Input data =
+ + + + +
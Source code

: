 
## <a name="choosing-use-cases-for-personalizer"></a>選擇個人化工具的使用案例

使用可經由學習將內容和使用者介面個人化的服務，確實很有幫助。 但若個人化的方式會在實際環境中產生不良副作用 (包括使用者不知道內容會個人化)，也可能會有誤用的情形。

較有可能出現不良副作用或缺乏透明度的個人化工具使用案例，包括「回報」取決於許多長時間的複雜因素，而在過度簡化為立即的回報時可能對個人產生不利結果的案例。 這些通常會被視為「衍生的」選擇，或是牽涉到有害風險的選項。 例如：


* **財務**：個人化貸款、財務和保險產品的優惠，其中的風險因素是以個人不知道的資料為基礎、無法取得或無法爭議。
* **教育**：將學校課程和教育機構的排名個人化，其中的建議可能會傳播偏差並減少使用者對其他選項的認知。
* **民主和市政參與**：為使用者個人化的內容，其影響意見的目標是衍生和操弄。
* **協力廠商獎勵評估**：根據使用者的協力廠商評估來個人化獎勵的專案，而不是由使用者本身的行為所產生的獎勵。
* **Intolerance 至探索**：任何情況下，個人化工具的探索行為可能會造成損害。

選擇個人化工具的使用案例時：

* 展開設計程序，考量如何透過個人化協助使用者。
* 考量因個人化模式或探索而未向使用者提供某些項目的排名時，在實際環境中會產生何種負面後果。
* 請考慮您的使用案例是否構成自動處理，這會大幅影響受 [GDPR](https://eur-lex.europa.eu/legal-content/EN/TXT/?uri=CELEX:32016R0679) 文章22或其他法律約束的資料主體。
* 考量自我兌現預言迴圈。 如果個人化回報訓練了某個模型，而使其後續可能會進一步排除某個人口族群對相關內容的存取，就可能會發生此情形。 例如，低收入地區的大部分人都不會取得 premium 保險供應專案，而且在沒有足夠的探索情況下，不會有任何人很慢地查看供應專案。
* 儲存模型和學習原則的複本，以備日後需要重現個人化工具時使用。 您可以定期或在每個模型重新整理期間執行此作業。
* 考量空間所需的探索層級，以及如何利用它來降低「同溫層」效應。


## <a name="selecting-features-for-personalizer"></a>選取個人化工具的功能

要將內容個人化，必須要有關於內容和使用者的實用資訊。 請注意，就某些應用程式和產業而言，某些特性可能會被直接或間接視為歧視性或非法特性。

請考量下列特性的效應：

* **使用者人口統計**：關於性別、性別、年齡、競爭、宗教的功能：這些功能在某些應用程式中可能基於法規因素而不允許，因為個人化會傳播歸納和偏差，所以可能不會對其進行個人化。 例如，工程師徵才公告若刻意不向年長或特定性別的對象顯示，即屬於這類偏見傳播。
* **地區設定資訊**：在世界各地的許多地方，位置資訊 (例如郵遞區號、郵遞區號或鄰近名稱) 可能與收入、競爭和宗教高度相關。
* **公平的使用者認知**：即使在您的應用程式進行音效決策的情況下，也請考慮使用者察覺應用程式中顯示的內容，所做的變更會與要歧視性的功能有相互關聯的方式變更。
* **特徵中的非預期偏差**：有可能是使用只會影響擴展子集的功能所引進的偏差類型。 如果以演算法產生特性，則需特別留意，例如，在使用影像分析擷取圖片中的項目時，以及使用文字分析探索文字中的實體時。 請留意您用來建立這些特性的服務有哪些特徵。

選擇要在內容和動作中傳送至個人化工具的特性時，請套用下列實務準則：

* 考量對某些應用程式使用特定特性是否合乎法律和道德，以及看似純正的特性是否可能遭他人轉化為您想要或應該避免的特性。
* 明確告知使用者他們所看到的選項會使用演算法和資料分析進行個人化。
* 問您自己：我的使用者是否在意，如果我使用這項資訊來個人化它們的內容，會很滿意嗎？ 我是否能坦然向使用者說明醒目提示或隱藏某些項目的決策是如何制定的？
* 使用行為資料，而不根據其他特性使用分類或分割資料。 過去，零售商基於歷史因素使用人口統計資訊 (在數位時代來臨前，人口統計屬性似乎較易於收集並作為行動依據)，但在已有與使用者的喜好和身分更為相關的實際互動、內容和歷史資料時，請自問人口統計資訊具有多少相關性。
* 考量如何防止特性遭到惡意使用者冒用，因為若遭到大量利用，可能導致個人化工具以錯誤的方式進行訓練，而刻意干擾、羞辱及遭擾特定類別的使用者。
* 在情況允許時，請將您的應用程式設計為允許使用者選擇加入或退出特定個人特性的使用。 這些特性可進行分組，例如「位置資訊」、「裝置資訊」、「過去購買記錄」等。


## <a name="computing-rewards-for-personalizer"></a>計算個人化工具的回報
+ + + + +
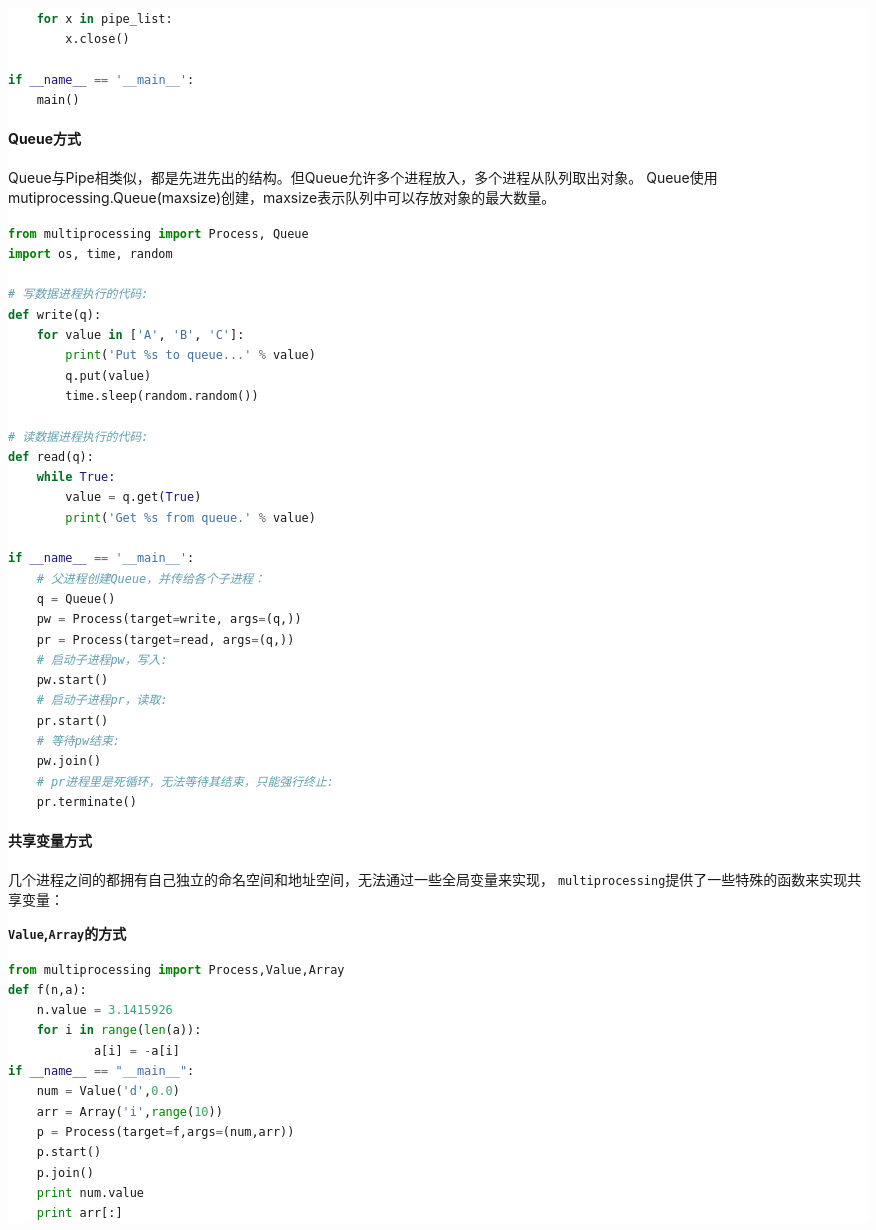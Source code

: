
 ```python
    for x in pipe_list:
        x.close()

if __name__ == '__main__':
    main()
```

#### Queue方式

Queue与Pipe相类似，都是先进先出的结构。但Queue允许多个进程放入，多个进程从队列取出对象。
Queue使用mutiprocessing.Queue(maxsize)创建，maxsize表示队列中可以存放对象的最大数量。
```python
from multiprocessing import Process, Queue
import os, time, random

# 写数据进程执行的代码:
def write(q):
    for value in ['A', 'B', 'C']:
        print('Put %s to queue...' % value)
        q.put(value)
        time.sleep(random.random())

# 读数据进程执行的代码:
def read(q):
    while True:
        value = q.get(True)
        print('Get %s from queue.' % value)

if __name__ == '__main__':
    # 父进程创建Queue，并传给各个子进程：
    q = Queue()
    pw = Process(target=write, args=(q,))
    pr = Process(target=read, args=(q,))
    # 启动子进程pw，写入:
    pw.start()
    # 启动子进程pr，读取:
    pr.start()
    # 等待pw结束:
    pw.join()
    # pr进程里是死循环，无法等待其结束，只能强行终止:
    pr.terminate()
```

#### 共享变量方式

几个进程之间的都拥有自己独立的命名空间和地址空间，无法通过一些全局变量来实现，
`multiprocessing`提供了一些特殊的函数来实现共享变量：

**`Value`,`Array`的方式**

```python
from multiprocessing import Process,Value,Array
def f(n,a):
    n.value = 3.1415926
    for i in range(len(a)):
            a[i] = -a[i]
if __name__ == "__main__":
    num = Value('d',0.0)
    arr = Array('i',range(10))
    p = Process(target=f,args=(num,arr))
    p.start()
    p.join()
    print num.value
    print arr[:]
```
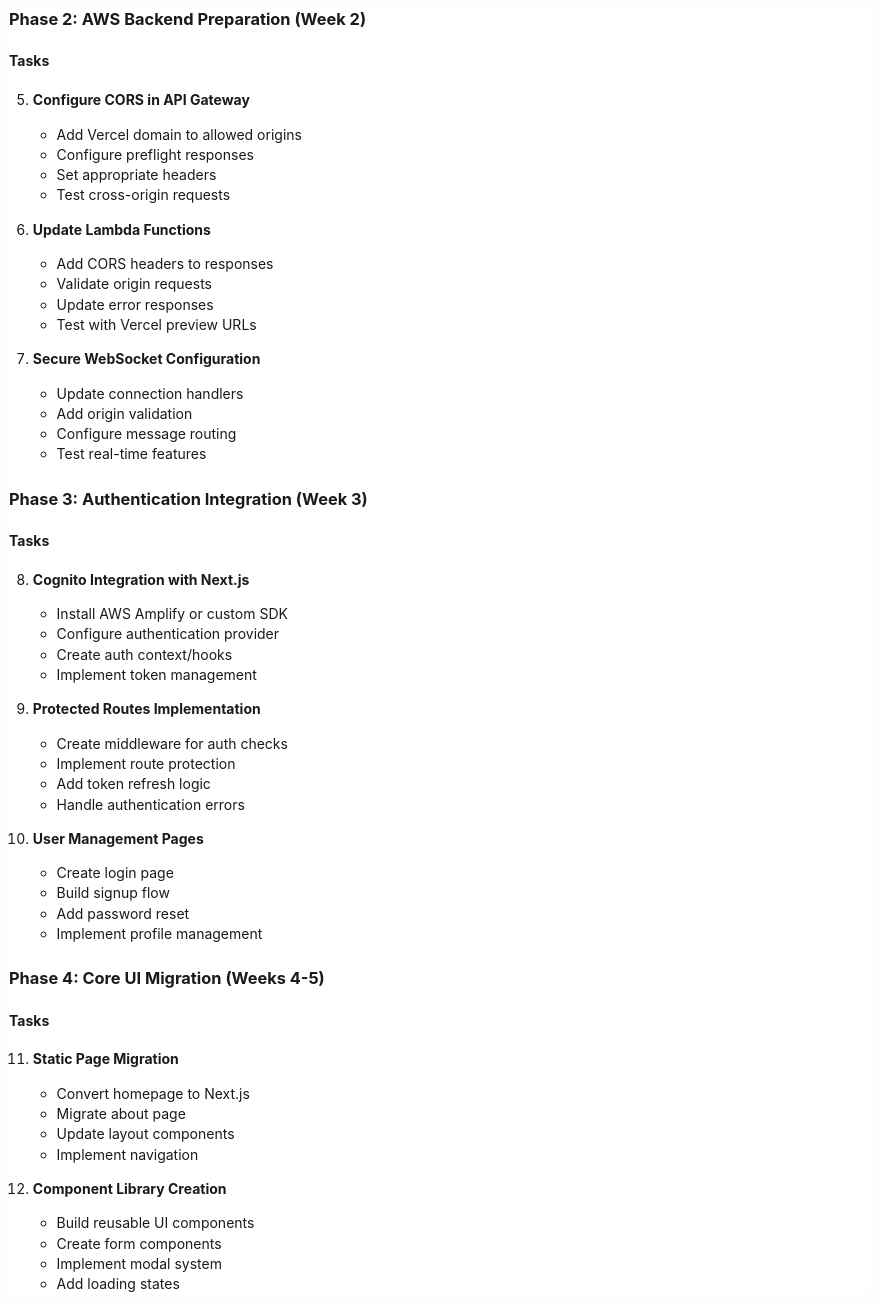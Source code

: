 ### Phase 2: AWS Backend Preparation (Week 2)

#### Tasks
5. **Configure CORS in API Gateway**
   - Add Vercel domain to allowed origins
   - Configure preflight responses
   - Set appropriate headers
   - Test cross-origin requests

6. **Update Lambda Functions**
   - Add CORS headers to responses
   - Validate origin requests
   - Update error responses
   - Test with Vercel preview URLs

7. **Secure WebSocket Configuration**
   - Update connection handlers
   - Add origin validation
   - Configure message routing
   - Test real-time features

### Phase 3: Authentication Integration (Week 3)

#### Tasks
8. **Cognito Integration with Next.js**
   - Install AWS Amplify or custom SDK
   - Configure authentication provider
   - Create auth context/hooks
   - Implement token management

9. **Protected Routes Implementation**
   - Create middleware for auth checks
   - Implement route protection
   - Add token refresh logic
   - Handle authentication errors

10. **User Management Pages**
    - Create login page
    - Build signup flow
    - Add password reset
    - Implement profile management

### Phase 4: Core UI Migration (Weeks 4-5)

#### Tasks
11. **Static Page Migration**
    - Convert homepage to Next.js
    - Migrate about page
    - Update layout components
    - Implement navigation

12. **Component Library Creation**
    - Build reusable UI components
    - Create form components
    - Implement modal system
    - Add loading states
+ + + + +
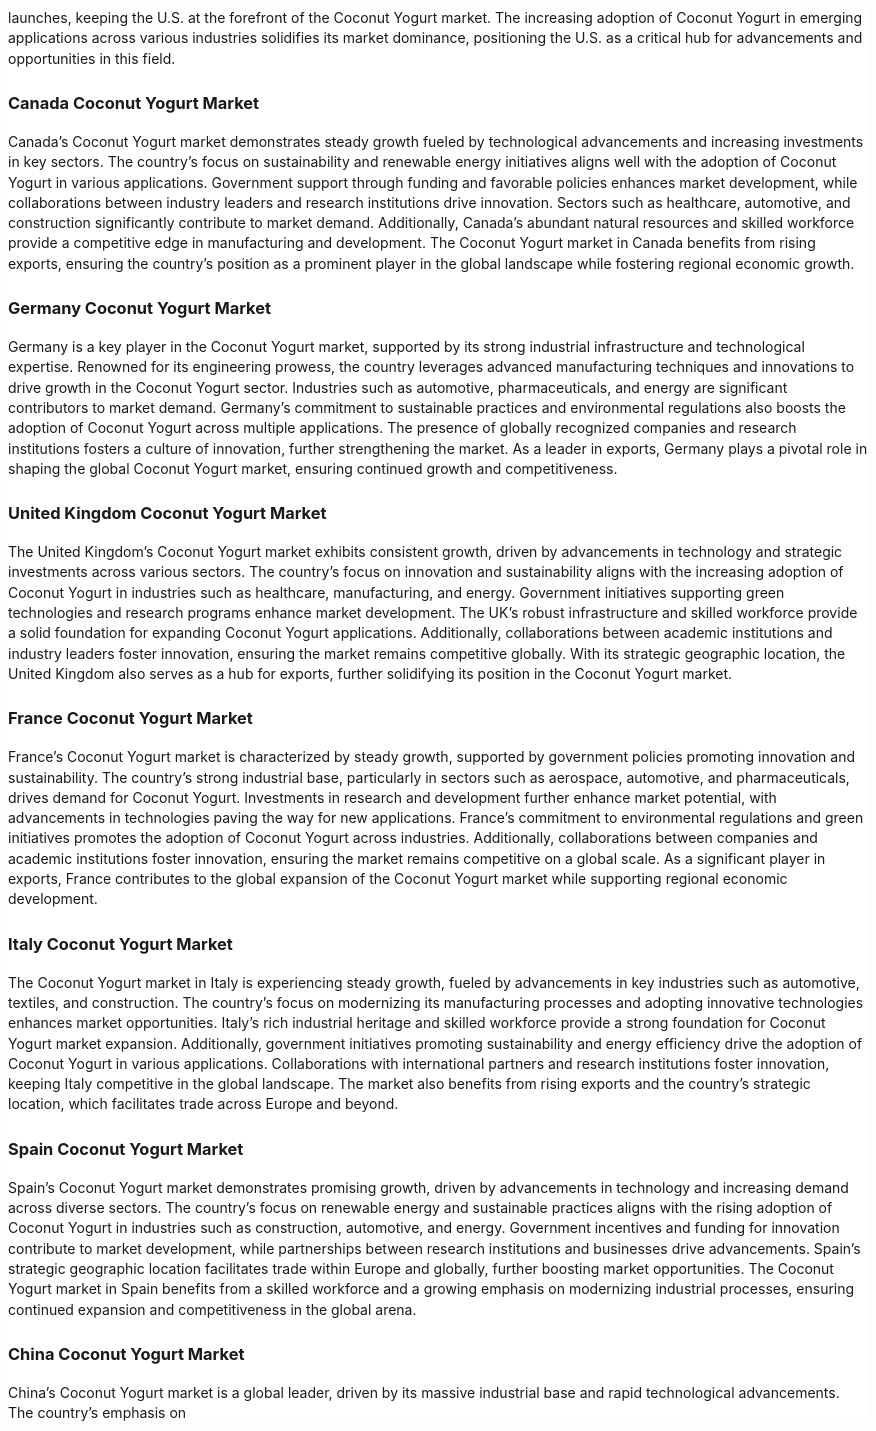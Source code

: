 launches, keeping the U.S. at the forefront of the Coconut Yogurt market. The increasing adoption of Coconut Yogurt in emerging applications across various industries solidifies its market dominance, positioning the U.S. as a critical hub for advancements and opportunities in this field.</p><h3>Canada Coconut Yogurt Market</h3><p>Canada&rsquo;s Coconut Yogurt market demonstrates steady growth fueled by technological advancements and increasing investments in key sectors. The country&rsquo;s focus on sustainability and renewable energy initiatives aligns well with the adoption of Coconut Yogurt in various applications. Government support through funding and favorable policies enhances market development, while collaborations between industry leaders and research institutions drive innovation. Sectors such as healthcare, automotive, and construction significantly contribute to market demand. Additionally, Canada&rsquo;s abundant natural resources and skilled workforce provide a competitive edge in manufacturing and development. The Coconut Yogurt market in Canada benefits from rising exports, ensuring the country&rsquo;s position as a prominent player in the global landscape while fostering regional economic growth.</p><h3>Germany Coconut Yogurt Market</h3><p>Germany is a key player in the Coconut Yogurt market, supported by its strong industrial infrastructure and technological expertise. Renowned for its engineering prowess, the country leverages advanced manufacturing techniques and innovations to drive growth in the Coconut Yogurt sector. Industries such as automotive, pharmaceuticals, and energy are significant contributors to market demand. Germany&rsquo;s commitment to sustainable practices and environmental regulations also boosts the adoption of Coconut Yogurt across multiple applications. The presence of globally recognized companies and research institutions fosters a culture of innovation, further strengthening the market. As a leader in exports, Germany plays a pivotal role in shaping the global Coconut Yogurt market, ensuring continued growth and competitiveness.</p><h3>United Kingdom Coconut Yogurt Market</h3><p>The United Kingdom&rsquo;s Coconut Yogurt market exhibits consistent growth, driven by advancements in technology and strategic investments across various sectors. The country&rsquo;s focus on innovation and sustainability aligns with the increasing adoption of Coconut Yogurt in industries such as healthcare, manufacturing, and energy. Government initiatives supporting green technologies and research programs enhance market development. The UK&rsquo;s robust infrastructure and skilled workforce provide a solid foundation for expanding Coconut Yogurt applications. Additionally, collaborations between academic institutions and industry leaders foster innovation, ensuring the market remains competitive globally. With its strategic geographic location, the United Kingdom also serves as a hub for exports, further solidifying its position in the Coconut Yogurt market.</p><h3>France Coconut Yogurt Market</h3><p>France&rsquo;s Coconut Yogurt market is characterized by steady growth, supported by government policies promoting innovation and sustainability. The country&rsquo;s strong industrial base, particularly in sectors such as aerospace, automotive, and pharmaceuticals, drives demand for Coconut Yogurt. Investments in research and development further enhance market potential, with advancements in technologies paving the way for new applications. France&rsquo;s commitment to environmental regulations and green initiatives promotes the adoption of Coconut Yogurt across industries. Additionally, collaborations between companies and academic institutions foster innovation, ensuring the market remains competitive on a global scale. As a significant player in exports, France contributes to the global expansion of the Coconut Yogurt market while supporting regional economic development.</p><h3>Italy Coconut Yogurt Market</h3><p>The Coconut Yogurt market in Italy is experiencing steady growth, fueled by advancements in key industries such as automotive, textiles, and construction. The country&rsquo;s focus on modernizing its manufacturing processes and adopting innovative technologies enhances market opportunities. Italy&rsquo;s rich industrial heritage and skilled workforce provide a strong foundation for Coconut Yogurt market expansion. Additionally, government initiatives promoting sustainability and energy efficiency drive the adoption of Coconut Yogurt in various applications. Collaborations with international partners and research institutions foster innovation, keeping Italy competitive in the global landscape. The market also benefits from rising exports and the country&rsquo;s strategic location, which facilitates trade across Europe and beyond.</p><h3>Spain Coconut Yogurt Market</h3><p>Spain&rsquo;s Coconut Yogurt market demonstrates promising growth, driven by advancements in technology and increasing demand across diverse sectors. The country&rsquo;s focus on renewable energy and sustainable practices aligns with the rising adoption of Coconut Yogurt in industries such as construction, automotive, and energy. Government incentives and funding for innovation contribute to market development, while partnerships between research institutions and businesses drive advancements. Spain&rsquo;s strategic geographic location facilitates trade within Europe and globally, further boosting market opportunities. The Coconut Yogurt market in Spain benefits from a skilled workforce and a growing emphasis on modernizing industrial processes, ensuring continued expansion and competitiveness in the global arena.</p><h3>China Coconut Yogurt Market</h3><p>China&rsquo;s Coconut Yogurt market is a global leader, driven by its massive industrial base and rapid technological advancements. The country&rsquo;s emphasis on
+ + + + +
Directions for this task = Whenever "Test" shows up in a line of the listing, copy that whole line.

Result of the exercise =
   - Test cross-origin requests
   - Test with Vercel preview URLs
   - Test real-time features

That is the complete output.